Coxswain Trevelyan Richards was posthumously awarded the RNLI gold medal after the disaster in 1981, while the remainder of the crew (James Madron, Nigel Brockman, John Blewett, Charles Greenhaugh, Kevin Smith, Barrie Torrie and Gary Wallis) were all posthumously awarded bronze medals. The station itself was awarded a gold medal service plaque.

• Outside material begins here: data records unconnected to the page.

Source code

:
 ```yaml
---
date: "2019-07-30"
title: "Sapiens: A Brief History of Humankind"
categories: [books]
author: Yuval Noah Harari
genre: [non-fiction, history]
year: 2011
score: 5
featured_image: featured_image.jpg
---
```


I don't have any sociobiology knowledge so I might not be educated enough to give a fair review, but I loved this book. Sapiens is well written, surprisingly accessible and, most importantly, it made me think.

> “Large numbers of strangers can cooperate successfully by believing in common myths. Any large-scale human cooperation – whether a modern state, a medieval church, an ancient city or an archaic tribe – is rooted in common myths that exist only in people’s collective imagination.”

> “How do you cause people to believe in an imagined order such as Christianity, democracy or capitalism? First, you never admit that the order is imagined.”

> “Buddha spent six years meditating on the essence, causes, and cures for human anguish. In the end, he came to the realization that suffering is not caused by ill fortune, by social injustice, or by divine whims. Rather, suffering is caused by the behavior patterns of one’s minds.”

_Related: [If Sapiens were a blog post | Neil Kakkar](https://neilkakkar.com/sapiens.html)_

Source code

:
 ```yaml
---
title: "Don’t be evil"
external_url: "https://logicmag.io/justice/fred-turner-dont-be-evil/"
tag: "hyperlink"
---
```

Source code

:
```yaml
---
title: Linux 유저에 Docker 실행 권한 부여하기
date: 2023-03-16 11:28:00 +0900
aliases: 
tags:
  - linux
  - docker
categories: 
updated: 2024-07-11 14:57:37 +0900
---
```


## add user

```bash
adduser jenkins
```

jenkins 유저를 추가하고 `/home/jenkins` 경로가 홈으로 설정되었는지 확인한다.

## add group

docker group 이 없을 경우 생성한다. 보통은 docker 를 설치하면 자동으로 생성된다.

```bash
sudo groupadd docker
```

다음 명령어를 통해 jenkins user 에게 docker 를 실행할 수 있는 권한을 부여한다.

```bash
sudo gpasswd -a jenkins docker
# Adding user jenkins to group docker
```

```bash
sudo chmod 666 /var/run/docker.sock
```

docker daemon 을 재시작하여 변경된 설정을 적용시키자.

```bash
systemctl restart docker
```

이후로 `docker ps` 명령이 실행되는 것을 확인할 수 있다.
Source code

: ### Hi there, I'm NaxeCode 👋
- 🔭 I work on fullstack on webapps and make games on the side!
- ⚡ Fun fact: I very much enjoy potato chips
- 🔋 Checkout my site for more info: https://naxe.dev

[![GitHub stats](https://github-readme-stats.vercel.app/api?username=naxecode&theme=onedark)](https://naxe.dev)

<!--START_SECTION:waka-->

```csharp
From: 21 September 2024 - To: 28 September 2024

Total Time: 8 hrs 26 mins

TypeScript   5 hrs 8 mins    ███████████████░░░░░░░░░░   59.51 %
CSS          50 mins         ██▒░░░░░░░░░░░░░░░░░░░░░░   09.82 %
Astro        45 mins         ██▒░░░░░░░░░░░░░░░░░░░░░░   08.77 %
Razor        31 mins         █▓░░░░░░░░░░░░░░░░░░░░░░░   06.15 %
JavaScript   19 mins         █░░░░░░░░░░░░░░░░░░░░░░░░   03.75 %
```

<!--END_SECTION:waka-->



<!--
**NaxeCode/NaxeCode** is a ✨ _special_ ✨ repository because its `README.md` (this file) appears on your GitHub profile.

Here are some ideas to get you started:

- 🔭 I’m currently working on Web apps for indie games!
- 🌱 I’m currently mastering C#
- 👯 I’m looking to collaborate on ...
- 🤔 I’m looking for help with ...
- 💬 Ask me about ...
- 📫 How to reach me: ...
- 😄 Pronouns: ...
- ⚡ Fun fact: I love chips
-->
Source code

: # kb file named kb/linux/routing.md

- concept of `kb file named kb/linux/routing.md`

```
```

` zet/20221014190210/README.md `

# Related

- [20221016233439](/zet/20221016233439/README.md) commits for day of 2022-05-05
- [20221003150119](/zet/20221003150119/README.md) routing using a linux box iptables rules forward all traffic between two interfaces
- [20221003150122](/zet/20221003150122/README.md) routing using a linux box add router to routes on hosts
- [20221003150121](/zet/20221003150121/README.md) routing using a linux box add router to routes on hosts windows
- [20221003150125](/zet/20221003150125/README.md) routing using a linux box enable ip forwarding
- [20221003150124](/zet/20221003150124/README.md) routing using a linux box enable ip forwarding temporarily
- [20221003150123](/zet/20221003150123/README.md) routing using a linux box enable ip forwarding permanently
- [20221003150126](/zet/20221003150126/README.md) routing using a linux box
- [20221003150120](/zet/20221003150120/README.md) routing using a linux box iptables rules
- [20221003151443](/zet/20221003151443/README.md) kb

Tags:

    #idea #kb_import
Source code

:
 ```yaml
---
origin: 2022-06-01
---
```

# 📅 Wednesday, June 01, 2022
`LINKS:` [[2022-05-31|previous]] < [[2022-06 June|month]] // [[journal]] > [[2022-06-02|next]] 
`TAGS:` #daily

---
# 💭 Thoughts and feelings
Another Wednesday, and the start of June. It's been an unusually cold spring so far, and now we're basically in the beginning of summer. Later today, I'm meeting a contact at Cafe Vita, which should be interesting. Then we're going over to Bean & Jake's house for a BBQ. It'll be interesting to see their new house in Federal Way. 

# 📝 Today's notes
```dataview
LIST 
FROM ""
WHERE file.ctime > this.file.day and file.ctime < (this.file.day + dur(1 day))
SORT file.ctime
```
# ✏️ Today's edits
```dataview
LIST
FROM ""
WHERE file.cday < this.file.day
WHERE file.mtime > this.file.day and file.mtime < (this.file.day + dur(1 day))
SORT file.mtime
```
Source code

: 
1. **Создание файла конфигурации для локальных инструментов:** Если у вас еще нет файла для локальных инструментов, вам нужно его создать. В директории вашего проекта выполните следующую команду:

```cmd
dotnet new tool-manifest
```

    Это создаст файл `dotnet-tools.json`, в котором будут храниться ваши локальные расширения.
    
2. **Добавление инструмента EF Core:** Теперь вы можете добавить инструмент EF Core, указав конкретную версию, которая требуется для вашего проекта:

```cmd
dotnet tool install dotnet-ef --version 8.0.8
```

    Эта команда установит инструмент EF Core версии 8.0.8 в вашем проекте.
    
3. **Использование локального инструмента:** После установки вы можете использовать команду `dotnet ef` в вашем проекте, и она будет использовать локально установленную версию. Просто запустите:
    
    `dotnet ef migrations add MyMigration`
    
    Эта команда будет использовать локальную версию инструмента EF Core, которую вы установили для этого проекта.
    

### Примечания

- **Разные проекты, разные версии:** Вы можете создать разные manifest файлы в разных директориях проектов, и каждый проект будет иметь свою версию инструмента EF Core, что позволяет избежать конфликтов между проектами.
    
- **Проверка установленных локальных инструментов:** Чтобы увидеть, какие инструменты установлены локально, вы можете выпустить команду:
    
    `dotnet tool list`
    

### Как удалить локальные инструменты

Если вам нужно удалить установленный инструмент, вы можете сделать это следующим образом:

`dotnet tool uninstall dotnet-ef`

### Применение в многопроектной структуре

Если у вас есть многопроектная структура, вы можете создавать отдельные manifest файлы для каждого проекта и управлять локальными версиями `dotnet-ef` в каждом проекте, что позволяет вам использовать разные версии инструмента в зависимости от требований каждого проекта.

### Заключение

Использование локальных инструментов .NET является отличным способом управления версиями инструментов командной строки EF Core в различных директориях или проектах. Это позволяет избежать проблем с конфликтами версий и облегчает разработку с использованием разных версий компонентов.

In 1936, Coxswain Frank Blewitt was awarded a RNLI bronze medal for rescuing the crew of nine from the SS Taycraig after it ran aground in Mount's Bay during a gale. Coxswain Edwin Madron received a silver medal and Mechanic Johny Drew a bronze medal for another exceptional service in April 1947. They took the W and S out into 30 ft seas to rescue eight people from which ran aground on the way to the breakers yard after it had been retired at the end of the Second World War. Madron was the subject of This Is Your Life in 1957 when he was surprised by Eamonn Andrews at a theatre in London. In the introduction the audience was told that although Madron 'has snatched so many lives from the cruel sea, that same sea has claimed his father and son'. He was told that the programme was dedicated 'as a tribute not only to you but to the thousands who man the lifeboats of Britain.'

In January 1975, the Solomon Browne was launched into a Force 12 hurricane when it was reported that the 13 crew members of the MV Lovat had abandoned ship 24 mi south west of Lizard Point. A helicopter saved two people but the rest were drowned. The lifeboat had to drop the safety rails around its deck so that the bodies could be hauled out of the sea, all while the boat was rolling side-to-side at 60˚ and the seas were washing across the boat. They were at sea for nearly eight hours. The coxswain, Trevelyan Richards, was awarded a RNLI bronze medal.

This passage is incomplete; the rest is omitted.